A dividend hold makes sense
Although many investors were expecting a dividend hike based on Intel's dividend history, Intel's decision makes sense when you look at the company's recent earnings results and the management's previous comments about its target payout ratio.
Intel's latest earnings results show that the company is facing the consequences of ignoring the trend-shift toward mobile computing for too long. In its second-quarter results, Intel reported an EPS of $0.39, down 28% year-on-year. The company's revenue came in at $12.8 billion, down 5% year-on-year. Thus, with falling revenue and profit, it would not have made sense for Intel to commit to increasing payouts to investors.
The importance of Intel's falling revenue and income to the company's dividend decision is accentuated when you look at the company's payout ratio. Intel already pays a larger proportion of its income as dividends as compared to many of its peers. In the past 12 months, Intel earned $9.5 billion in net income and paid around $4.5 billion in dividends, resulting in a payout ratio of over 48%. Over the same period, chip maker Qualcomm had a payout ratio of 29%, while tech giants Microsoft (NASDAQ: MSFT ) and Cisco Systems (NASDAQ: CSCO ) had payout ratios of 34% and 29%, respectively.
Looking at Intel's dividend payments as a percentage of the company's Free Cash Flow (FCF) also shows why the chipmaker failed to raise its dividend. Intel's CFO Stacy Smith has been on record to state that the company targets to pay around 40% of its FCF in dividends.
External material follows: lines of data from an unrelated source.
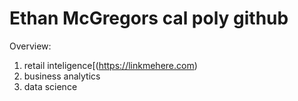 # Ethan McGregors cal poly github 
Overview: 

1. retail inteligence[(https://linkmehere.com)
3. business analytics
4. data science 
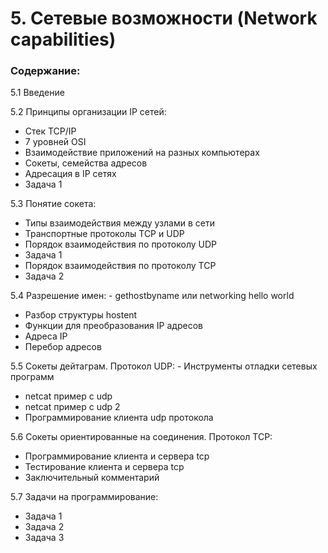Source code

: # 5. Сетевые возможности (Network capabilities)

### Содержание:

5.1 Введение

5.2 Принципы организации IP сетей:
- Стек TCP/IP
- 7 уровней OSI 
- Взаимодействие приложений на разных компьютерах
- Сокеты, семейства адресов
- Адресация в IP сетях
- Задача 1

5.3 Понятие сокета:
- Типы взаимодействия между узлами в сети
- Транспортные протоколы TCP и UDP
- Порядок взаимодействия по протоколу UDP
- Задача 1
- Порядок взаимодействия по протоколу TCP
- Задача 2

5.4 Разрешение имен:
﻿- gethostbyname или networking hello world
- Разбор структуры hostent
- Функции для преобразования IP адресов
- Адреса IP
- Перебор адресов

5.5 Сокеты дейтаграм. Протокол UDP:
﻿- Инструменты отладки сетевых программ
- netcat пример с udp
- netcat пример с udp 2
- Программирование клиента udp протокола

5.6 Сокеты ориентированные на соединения. Протокол TCP:
- Программирование клиента и сервера tcp
- Тестирование клиента и сервера tcp
- Заключительный комментарий

5.7 Задачи на программирование:
- Задача 1
- Задача 2
- Задача 3
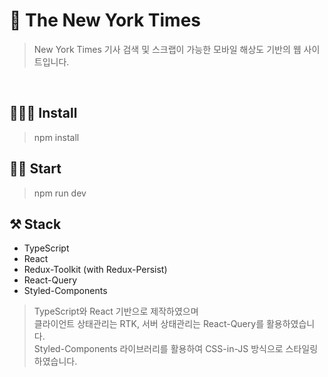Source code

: # 🧾 The New York Times
> New York Times 기사 검색 및 스크랩이 가능한 모바일 해상도 기반의 웹 사이트입니다.
<br/>

## 🧑🏻‍💻 Install 
> npm install


## 🏃‍♂️ Start
> npm run dev


## ⚒ Stack
- TypeScript
- React
- Redux-Toolkit (with Redux-Persist)
- React-Query
- Styled-Components

> TypeScript와 React 기반으로 제작하였으며 </br>
클라이언트 상태관리는 RTK, 서버 상태관리는 React-Query를 활용하였습니다. </br>
Styled-Components 라이브러리를 활용하여 CSS-in-JS 방식으로 스타일링 하였습니다.
  
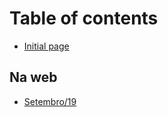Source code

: # Table of contents

* [Initial page](README.md)

## Na web

* [Setembro/19](na-web/setembro-19.md)

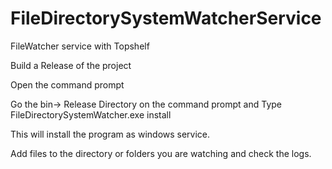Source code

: # FileDirectorySystemWatcherService
FileWatcher service with Topshelf
 
 Build a Release of the project
 
 Open the command prompt
 
 Go the bin-> Release Directory on the command prompt  and 
 Type   FileDirectorySystemWatcher.exe install   
 
 This will install the program as windows service.
 
 Add files to the directory or folders you are watching and check the logs.

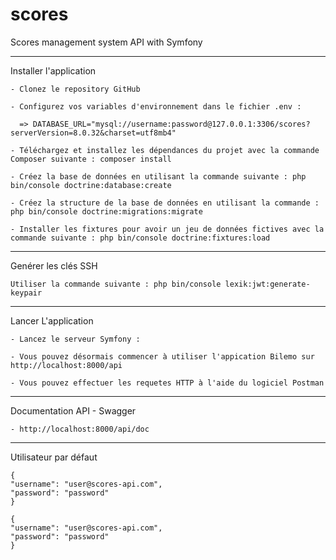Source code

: # scores
Scores management system API with Symfony
<hr />

Installer l'application

    - Clonez le repository GitHub
    
    - Configurez vos variables d'environnement dans le fichier .env :    
      
      => DATABASE_URL="mysql://username:password@127.0.0.1:3306/scores?serverVersion=8.0.32&charset=utf8mb4"
      
    - Téléchargez et installez les dépendances du projet avec la commande Composer suivante : composer install
    
    - Créez la base de données en utilisant la commande suivante : php bin/console doctrine:database:create
    
    - Créez la structure de la base de données en utilisant la commande : php bin/console doctrine:migrations:migrate
    
    - Installer les fixtures pour avoir un jeu de données fictives avec la commande suivante : php bin/console doctrine:fixtures:load


<hr />

Genérer les clés SSH

    Utiliser la commande suivante : php bin/console lexik:jwt:generate-keypair

<hr />

Lancer L'application
	    
    - Lancez le serveur Symfony : 
    
    - Vous pouvez désormais commencer à utiliser l'appication Bilemo sur http://localhost:8000/api
    
    - Vous pouvez effectuer les requetes HTTP à l'aide du logiciel Postman  
    
<hr />

Documentation API - Swagger
	    
    - http://localhost:8000/api/doc
<hr />

Utilisateur par défaut
	    
    {
  	"username": "user@scores-api.com",
 	"password": "password"
	}

    {
  	"username": "user@scores-api.com",
 	"password": "password"
	}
The chart below shows Intel's dividends paid as a percentage of its FCF over the past six years.
The chart shows that for the year 2012, Intel's dividend payout as a percentage of its FCF was at a historic high of 57%, much higher than the management's stated objective of 40%. Looking at this chart in perspective of Intel's dividend history, you can see that dividend increases come only when the FCF payout is close to or below management's stated target of 40%.
Assuming that Intel's FCF for the year 2013 remains the same as that in 2012, which is a generous assumption given that analysts expect the company's revenue and net income to fall, Intel's FCF payout ratio would still remain above the 50% mark despite the company keeping its dividend on hold. This is much higher than the management's stated target and shows why the company chose not to increase its dividend.
So what next for Intel?
Although Intel does not have much room to increase its dividend anytime soon, I believe that Intel's future is not as bleak as some of the bears might suggest.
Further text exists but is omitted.